___ Task input
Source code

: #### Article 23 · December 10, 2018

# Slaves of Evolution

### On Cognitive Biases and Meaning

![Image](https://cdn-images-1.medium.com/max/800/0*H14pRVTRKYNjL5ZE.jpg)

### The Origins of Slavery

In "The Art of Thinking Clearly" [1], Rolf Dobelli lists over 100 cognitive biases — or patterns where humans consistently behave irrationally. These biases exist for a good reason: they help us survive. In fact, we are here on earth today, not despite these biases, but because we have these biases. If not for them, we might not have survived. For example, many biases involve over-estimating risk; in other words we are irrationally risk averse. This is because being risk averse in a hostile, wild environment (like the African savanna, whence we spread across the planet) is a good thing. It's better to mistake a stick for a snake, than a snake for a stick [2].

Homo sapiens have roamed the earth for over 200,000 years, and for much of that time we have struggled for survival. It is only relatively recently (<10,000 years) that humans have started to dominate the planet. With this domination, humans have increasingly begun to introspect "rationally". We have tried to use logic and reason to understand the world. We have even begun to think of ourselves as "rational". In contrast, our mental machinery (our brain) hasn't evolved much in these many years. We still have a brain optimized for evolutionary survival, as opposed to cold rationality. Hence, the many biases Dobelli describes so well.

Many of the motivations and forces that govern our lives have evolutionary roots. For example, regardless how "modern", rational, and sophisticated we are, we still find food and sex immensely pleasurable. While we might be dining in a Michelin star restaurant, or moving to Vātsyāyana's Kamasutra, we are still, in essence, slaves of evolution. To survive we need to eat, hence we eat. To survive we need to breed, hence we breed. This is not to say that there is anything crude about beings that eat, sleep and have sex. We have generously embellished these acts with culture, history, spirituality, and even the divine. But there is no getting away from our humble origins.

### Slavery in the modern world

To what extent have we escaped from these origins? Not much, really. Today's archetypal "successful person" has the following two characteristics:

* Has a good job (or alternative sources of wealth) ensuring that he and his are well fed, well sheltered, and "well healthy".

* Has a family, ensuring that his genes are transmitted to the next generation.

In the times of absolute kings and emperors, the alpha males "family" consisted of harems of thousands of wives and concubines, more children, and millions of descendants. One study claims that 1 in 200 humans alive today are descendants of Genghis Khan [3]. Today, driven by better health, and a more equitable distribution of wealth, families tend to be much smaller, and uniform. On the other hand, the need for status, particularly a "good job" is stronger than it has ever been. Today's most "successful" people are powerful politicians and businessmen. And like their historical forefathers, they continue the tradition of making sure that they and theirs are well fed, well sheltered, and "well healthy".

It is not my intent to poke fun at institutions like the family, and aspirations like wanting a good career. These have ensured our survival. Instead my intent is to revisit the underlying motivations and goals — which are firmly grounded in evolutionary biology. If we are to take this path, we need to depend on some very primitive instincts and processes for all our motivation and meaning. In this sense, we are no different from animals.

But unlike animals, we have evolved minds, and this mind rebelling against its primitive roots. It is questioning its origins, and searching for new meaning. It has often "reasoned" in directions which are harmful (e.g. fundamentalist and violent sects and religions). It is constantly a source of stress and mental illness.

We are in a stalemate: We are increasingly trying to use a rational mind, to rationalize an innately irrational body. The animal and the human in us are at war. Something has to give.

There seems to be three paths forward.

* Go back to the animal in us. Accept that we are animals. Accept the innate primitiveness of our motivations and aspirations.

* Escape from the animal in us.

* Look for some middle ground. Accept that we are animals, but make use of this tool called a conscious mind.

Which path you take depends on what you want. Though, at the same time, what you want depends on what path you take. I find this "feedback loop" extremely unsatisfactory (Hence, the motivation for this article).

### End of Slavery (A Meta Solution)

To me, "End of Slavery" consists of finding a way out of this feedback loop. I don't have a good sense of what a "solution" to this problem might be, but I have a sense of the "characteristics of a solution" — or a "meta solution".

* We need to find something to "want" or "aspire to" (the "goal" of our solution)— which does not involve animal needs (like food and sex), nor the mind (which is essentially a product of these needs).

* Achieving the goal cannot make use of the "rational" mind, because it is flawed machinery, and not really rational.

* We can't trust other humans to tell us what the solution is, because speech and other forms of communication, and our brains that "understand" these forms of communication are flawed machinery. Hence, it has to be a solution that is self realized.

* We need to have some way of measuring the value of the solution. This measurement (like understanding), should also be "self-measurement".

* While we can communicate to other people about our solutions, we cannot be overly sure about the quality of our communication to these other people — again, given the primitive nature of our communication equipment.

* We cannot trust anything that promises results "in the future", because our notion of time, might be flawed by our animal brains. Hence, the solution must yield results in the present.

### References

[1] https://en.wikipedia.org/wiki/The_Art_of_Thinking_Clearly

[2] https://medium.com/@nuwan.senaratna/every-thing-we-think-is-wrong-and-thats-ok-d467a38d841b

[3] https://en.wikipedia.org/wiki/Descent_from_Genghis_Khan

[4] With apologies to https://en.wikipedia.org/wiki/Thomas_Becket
______
Among the entries above, how many lines include the word "make"? Reply with the number only.

Answer for the task. 2